A quick sideways glance at my colleague confirmed that she shared the disappointment I felt in my own heart.
We were sitting in my office, conducting a final interview with a candidate we especially liked for an important position. He was multilingual, had years of cross-cultural experience, and a solid education. He had already spent several hours talking with my colleague, the hiring manager, about his ability to do the job we needed done. My involvement was simply to ascertain if he would be a fit within our organizational culture.
I had asked a question I ask of every candidate. “Tell me about a time you were able to resolve conflict with a coworker.” His answer, honestly, surprised me. “I’ve never had conflict with a coworker.” I tried rephrasing the question. I used an example from my own experience. He insisted. He lived in a conflict-free zone. That’s when my eyes caught those of my colleague.
Never trust agreement this side of conflict.

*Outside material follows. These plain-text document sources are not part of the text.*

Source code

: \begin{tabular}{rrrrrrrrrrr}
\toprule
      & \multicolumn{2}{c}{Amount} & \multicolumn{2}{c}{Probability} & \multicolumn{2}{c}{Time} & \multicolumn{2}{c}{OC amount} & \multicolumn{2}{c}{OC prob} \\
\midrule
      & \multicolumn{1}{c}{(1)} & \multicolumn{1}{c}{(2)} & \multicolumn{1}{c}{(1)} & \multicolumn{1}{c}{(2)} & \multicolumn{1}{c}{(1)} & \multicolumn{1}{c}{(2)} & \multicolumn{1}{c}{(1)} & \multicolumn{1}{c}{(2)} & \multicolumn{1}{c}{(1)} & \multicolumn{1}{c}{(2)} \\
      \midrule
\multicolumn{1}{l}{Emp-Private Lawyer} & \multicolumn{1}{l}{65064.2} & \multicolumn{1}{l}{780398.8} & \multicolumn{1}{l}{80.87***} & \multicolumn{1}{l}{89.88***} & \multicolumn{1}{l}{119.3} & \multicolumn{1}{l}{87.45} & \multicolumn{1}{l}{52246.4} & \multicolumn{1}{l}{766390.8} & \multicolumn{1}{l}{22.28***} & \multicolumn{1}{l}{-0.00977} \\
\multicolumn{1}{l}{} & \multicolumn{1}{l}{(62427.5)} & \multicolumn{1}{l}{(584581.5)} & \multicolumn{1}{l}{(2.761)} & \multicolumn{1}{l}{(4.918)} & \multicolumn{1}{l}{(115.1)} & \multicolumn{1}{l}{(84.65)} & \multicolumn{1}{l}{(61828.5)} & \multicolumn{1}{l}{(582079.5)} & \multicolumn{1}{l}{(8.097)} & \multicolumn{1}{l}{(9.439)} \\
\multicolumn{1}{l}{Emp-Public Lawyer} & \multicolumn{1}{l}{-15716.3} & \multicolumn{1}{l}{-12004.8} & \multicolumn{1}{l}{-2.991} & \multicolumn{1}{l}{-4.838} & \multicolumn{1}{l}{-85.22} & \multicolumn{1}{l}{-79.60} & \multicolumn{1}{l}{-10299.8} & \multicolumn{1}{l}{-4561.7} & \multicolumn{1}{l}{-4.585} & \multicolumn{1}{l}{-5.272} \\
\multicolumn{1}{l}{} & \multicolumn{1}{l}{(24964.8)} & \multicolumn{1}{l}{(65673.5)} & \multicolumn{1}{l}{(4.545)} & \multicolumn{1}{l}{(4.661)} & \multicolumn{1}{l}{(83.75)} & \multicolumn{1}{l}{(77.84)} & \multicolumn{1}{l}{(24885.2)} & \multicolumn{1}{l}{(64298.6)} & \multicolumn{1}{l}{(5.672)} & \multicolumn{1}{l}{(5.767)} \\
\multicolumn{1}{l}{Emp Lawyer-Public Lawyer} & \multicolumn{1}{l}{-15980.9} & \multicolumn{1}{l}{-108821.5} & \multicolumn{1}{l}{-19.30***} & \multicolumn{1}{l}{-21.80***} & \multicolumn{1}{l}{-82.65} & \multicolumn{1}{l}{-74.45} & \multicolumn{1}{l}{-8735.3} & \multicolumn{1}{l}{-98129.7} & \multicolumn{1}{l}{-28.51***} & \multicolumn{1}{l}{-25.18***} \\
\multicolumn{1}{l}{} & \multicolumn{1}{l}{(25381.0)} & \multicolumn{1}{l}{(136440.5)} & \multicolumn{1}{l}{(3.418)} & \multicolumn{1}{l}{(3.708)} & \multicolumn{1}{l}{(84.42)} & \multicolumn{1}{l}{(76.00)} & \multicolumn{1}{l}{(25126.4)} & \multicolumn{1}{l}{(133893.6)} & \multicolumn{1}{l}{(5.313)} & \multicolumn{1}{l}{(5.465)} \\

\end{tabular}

One of my rules is to never trust agreement this side of conflict. Wherever two or more people are gathered, there will be conflict. Whether you’re working on a school project, an agile business team, a discipleship ministry, or a marriage, if you’re around other people long enough you’re going to disagree about something. To pretend you have agreement before you’ve worked through the conflict is both unhealthy and unproductive.
For some people, the vision in their head when they hear the word conflict is of two people shouting insults at each other. That, of course, isn’t the kind of healthy conflict I’m talking about. Necessary, healthy conflict is ideological, about ideas, not personal, about people. For us to work well together, whether in a marriage, a ministry, or business, we need to be able to have open discussions about our disagreements. And we need to know how to do that without it being weird, uncomfortable, or personal.
There are at least four reasons people shy away from necessary conflict.
They may never have seen healthy conflict modeled before. It could be that their only experiences with conflict have been negative and personal.
When a team leader is insecure, they will invariably seek to minimize conflict because they think it reflects poorly on them or because they don’t know how to manage it.
Some may avoid conflict because they’ve never been given permission to engage. I have a hunch that was the experience of the job candidate I mentioned earlier. He had been taught that conflict was something bad and couldn’t see a way to engage in healthy ways that lead to growth and understanding.
It’s possible that a person would be unwilling to deal with conflict because they are apathetic and just don’t care or that they’re passive aggressive. Passive aggressive people will assure you there is no conflict and then turn around and act out behind your back.
Healthy conflict is necessary because it helps us make better decisions. During a lean economic time, I may think the very best thing we can do as a team is cut back on our marketing budget. When you explain how increased marketing will lead to more desperately needed income, I may change my mind.